Portanto, isso foi feito e está neste momento em vigor. Por exemplo, criei as condições para que a escola pública pudesse ter as condições para a oferta de ensino profissional, isso é algo que está consolidado. Onde poderia ter ido um pouco mais além, era na parte do estatuto da carreira de docente, quer em relação às progressões, quer em relação à própria dignificação do estatuto, que não tinha necessariamente a ver com os níveis salariais. Estava condicionado, a despesa estava completamente a disparar, a ministra das Finanças, Manuela Ferreira Leite, teve um papel fundamental e acho que também a ajudei um bocadinho nesse sentido. Já não pedia para descer a despesa, pedia para conter o crescimento da despesa. Havia esse condicionamento e isso, de alguma forma, foi conseguido através de ganhos de ordenamento da rede. Outra coisa que gostaria de ver era a revisão da própria lei de bases do sistema educativo, que vem de 1986 e ainda não foi alterada. Isto é, teve alterações pontuais e propostas do PS, viabilizadas pelo PS e pelo maior partido da oposição na altura, PSD. Apresentei, na altura, uma proposta para uma nova lei de bases para que pudesse orientar todas as políticas que viessem a seguir. Essa foi aquela que não consegui, não foi aprovada no parlamento, o PS acabou por se desvincular dessa revisão, embora tenham sempre acompanhado aquela proposta, mas como estávamos perto de eleições europeias, aquilo que aconteceu foi que se desvinculou à última da hora. E devo dizer que o meu interlocutor era o professor Augusto Santos Silva, uma pessoa que já conhecia há muitos anos. Foi o contexto político, demorámos muito tempo a debater as alterações à lei, nomeadamente naquilo que é a discussão aberta.

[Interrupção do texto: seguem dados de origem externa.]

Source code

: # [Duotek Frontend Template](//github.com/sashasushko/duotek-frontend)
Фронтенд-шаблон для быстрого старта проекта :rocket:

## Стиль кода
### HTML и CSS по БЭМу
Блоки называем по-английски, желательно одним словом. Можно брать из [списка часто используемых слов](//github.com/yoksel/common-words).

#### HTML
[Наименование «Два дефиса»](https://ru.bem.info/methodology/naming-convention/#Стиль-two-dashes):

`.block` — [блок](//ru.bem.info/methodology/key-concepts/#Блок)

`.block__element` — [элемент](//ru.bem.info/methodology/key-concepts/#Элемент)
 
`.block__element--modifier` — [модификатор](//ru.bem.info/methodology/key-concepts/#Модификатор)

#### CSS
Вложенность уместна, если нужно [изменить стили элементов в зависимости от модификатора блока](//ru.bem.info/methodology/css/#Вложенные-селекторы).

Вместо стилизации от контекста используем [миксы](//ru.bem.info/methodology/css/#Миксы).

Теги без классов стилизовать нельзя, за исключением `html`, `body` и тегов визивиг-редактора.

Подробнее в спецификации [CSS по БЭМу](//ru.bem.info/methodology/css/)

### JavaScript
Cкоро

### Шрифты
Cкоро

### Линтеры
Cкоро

E hoje parece que estamos quase na mesma em relação a esses tempos.

Está praticamente na mesma.

No seu entender, qual tem sido o papel dos sindicatos?

Os sindicatos fazem aquilo que têm a fazer e em muitos deles fazem-no bem. Se estivesse no lugar deles, era capaz de fazer o mesmo, o papel deles é contestar as alterações que possam existir ou não. Podemos dizer que não gostamos do Mário Nogueira ou do João Dias da Silva, tudo bem, uma coisa são as relações pessoais, mas tenho de reconhecer que os sindicatos fazem o que têm a fazer. É o trabalho deles e da minha parte não ouvirão conselhos aos sindicatos, isso não faço. Agora, o problema é que, enquanto Mário Nogueira está à frente da FENPROF como presidente, antes disso era presidente do sindicato FENPROF centro, digamos assim, tem muitos anos disto. Já passou por não sei quantos ministros, mas eles mudam eternamente, mesmo que os mandatos tenham vindo a aumentar em termos médios. Mas da parte dos sindicatos, eles conhecem os dossiês, conhecem os pequenos pormenores, além de terem uma ligação muito estreita com a classe, têm sempre vantagem em relação a um ministro novo que chega.

E como vê este novo sindicato S.T.O.P.?

Não tenho informação suficiente sobre o S.T.O.P., mas isto sempre esteve muito polarizado entre as duas grandes centrais sindicais, entretanto, começam a aparecer vários sindicatos independentes, este é mais um deles. De certa forma, reflete um pouco o que se passa a nível do movimento sindical, quer dos movimentos sociais, que é alguma radicalização e polarização política do movimento sindical. Há aqui uma diferença, como os problemas que já foram identificados há muito tempo não têm vindo a ter resposta, o problema vai-se agravando.

Mas há 30 anos que ouvimos falar destas questões, estas coisas não são novas.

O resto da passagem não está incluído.